Task directions → Give back the records in their entirety, exactly.

Dataset entries
=== Begin Enclosure ===

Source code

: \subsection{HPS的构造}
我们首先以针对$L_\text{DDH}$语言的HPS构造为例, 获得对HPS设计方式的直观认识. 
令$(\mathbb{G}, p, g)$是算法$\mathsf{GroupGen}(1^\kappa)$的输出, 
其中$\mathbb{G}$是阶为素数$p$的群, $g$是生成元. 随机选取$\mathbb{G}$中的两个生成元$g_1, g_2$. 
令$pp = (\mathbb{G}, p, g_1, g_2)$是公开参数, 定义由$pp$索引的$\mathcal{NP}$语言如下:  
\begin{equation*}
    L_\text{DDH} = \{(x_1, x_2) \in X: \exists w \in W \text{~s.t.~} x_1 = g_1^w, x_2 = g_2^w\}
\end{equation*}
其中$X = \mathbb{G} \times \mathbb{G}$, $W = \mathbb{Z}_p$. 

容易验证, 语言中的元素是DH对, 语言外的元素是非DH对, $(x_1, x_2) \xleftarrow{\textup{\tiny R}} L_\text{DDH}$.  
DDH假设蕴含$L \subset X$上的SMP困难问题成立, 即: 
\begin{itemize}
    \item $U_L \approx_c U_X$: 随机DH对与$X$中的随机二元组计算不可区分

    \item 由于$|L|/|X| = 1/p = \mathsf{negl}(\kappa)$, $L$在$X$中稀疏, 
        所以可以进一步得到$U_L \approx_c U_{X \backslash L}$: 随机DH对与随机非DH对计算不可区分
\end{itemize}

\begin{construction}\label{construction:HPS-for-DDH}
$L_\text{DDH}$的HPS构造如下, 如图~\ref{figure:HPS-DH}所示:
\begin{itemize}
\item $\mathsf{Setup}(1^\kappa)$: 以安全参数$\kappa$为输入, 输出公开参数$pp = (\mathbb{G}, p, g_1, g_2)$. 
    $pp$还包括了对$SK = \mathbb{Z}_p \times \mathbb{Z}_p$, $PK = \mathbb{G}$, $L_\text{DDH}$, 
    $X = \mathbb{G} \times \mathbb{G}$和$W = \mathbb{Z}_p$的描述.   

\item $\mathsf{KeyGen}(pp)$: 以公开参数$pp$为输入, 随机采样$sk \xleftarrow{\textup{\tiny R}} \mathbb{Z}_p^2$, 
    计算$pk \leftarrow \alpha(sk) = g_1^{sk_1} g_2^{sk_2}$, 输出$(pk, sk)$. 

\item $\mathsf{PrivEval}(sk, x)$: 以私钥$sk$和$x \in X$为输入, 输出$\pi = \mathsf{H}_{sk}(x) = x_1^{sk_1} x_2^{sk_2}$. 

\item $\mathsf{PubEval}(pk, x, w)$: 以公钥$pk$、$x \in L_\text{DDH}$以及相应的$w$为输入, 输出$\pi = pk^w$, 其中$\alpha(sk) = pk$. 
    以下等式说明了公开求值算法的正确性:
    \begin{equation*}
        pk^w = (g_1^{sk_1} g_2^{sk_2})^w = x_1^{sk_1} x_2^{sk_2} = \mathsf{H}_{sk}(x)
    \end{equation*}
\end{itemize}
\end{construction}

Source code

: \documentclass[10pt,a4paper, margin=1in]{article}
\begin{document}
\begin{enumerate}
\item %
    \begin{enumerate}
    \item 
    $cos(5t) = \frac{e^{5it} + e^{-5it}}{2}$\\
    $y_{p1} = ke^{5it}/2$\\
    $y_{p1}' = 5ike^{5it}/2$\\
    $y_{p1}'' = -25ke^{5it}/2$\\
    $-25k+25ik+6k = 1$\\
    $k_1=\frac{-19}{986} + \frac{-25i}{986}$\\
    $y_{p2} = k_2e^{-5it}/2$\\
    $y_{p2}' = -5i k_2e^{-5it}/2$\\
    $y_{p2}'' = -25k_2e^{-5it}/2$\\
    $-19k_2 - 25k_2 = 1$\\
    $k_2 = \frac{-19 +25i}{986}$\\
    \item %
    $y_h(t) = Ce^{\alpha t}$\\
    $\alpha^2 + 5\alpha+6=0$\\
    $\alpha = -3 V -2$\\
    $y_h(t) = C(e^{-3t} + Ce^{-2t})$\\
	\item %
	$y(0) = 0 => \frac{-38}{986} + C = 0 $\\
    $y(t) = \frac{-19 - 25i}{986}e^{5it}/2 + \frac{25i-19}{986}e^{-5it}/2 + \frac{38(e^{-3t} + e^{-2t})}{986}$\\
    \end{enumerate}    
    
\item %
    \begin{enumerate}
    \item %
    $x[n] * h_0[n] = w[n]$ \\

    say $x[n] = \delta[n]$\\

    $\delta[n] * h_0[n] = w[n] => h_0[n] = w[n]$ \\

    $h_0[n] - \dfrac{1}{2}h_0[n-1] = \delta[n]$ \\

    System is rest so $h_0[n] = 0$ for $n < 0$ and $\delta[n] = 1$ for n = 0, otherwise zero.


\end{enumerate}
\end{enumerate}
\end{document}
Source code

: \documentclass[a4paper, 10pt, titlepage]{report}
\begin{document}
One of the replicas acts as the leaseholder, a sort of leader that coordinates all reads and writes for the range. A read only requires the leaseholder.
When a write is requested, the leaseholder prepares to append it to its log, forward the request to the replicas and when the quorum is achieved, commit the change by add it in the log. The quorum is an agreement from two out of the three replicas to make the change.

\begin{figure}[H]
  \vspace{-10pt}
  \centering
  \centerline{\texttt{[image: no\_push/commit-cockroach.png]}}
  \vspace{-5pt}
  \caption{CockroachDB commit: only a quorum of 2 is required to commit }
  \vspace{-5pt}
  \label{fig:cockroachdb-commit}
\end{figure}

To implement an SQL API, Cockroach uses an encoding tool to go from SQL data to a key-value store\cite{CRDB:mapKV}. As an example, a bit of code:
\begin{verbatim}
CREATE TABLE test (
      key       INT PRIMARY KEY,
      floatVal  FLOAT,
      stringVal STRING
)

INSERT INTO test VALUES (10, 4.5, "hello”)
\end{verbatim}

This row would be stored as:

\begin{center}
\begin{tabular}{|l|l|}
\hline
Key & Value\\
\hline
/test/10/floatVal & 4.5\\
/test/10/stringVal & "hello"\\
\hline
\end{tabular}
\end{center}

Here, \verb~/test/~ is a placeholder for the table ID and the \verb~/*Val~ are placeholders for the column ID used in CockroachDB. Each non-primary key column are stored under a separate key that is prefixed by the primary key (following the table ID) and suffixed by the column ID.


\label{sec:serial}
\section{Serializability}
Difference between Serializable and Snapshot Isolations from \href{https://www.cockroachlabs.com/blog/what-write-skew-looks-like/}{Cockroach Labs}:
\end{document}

=== End Enclosure ===

Solution for this task →
Source code

: \subsection{HPS的构造}
我们首先以针对$L_\text{DDH}$语言的HPS构造为例, 获得对HPS设计方式的直观认识. 
令$(\mathbb{G}, p, g)$是算法$\mathsf{GroupGen}(1^\kappa)$的输出, 
其中$\mathbb{G}$是阶为素数$p$的群, $g$是生成元. 随机选取$\mathbb{G}$中的两个生成元$g_1, g_2$. 
令$pp = (\mathbb{G}, p, g_1, g_2)$是公开参数, 定义由$pp$索引的$\mathcal{NP}$语言如下:  
\begin{equation*}
    L_\text{DDH} = \{(x_1, x_2) \in X: \exists w \in W \text{~s.t.~} x_1 = g_1^w, x_2 = g_2^w\}
\end{equation*}
其中$X = \mathbb{G} \times \mathbb{G}$, $W = \mathbb{Z}_p$. 

容易验证, 语言中的元素是DH对, 语言外的元素是非DH对, $(x_1, x_2) \xleftarrow{\textup{\tiny R}} L_\text{DDH}$.  
DDH假设蕴含$L \subset X$上的SMP困难问题成立, 即: 
\begin{itemize}
    \item $U_L \approx_c U_X$: 随机DH对与$X$中的随机二元组计算不可区分

    \item 由于$|L|/|X| = 1/p = \mathsf{negl}(\kappa)$, $L$在$X$中稀疏, 
        所以可以进一步得到$U_L \approx_c U_{X \backslash L}$: 随机DH对与随机非DH对计算不可区分
\end{itemize}

\begin{construction}\label{construction:HPS-for-DDH}
$L_\text{DDH}$的HPS构造如下, 如图~\ref{figure:HPS-DH}所示:
\begin{itemize}
\item $\mathsf{Setup}(1^\kappa)$: 以安全参数$\kappa$为输入, 输出公开参数$pp = (\mathbb{G}, p, g_1, g_2)$. 
    $pp$还包括了对$SK = \mathbb{Z}_p \times \mathbb{Z}_p$, $PK = \mathbb{G}$, $L_\text{DDH}$, 
    $X = \mathbb{G} \times \mathbb{G}$和$W = \mathbb{Z}_p$的描述.   

\item $\mathsf{KeyGen}(pp)$: 以公开参数$pp$为输入, 随机采样$sk \xleftarrow{\textup{\tiny R}} \mathbb{Z}_p^2$, 
    计算$pk \leftarrow \alpha(sk) = g_1^{sk_1} g_2^{sk_2}$, 输出$(pk, sk)$. 

\item $\mathsf{PrivEval}(sk, x)$: 以私钥$sk$和$x \in X$为输入, 输出$\pi = \mathsf{H}_{sk}(x) = x_1^{sk_1} x_2^{sk_2}$. 

\item $\mathsf{PubEval}(pk, x, w)$: 以公钥$pk$、$x \in L_\text{DDH}$以及相应的$w$为输入, 输出$\pi = pk^w$, 其中$\alpha(sk) = pk$. 
    以下等式说明了公开求值算法的正确性:
    \begin{equation*}
        pk^w = (g_1^{sk_1} g_2^{sk_2})^w = x_1^{sk_1} x_2^{sk_2} = \mathsf{H}_{sk}(x)
    \end{equation*}
\end{itemize}
\end{construction}

Source code

: \documentclass[10pt,a4paper, margin=1in]{article}
\begin{document}
\begin{enumerate}
\item %
    \begin{enumerate}
    \item 
    $cos(5t) = \frac{e^{5it} + e^{-5it}}{2}$\\
    $y_{p1} = ke^{5it}/2$\\
    $y_{p1}' = 5ike^{5it}/2$\\
    $y_{p1}'' = -25ke^{5it}/2$\\
    $-25k+25ik+6k = 1$\\
    $k_1=\frac{-19}{986} + \frac{-25i}{986}$\\
    $y_{p2} = k_2e^{-5it}/2$\\
    $y_{p2}' = -5i k_2e^{-5it}/2$\\
    $y_{p2}'' = -25k_2e^{-5it}/2$\\
    $-19k_2 - 25k_2 = 1$\\
    $k_2 = \frac{-19 +25i}{986}$\\
    \item %
    $y_h(t) = Ce^{\alpha t}$\\
    $\alpha^2 + 5\alpha+6=0$\\
    $\alpha = -3 V -2$\\
    $y_h(t) = C(e^{-3t} + Ce^{-2t})$\\
	\item %
	$y(0) = 0 => \frac{-38}{986} + C = 0 $\\
    $y(t) = \frac{-19 - 25i}{986}e^{5it}/2 + \frac{25i-19}{986}e^{-5it}/2 + \frac{38(e^{-3t} + e^{-2t})}{986}$\\
    \end{enumerate}    
    
\item %
    \begin{enumerate}
    \item %
    $x[n] * h_0[n] = w[n]$ \\

    say $x[n] = \delta[n]$\\

    $\delta[n] * h_0[n] = w[n] => h_0[n] = w[n]$ \\

    $h_0[n] - \dfrac{1}{2}h_0[n-1] = \delta[n]$ \\

    System is rest so $h_0[n] = 0$ for $n < 0$ and $\delta[n] = 1$ for n = 0, otherwise zero.


\end{enumerate}
\end{enumerate}
\end{document}
Source code

: \documentclass[a4paper, 10pt, titlepage]{report}
\begin{document}
One of the replicas acts as the leaseholder, a sort of leader that coordinates all reads and writes for the range. A read only requires the leaseholder.
When a write is requested, the leaseholder prepares to append it to its log, forward the request to the replicas and when the quorum is achieved, commit the change by add it in the log. The quorum is an agreement from two out of the three replicas to make the change.

\begin{figure}[H]
  \vspace{-10pt}
  \centering
  \centerline{\texttt{[image: no\_push/commit-cockroach.png]}}
  \vspace{-5pt}
  \caption{CockroachDB commit: only a quorum of 2 is required to commit }
  \vspace{-5pt}
  \label{fig:cockroachdb-commit}
\end{figure}

To implement an SQL API, Cockroach uses an encoding tool to go from SQL data to a key-value store\cite{CRDB:mapKV}. As an example, a bit of code:
\begin{verbatim}
CREATE TABLE test (
      key       INT PRIMARY KEY,
      floatVal  FLOAT,
      stringVal STRING
)

INSERT INTO test VALUES (10, 4.5, "hello”)
\end{verbatim}

This row would be stored as:

\begin{center}
\begin{tabular}{|l|l|}
\hline
Key & Value\\
\hline
/test/10/floatVal & 4.5\\
/test/10/stringVal & "hello"\\
\hline
\end{tabular}
\end{center}

Here, \verb~/test/~ is a placeholder for the table ID and the \verb~/*Val~ are placeholders for the column ID used in CockroachDB. Each non-primary key column are stored under a separate key that is prefixed by the primary key (following the table ID) and suffixed by the column ID.


\label{sec:serial}
\section{Serializability}
Difference between Serializable and Snapshot Isolations from \href{https://www.cockroachlabs.com/blog/what-write-skew-looks-like/}{Cockroach Labs}:
\end{document}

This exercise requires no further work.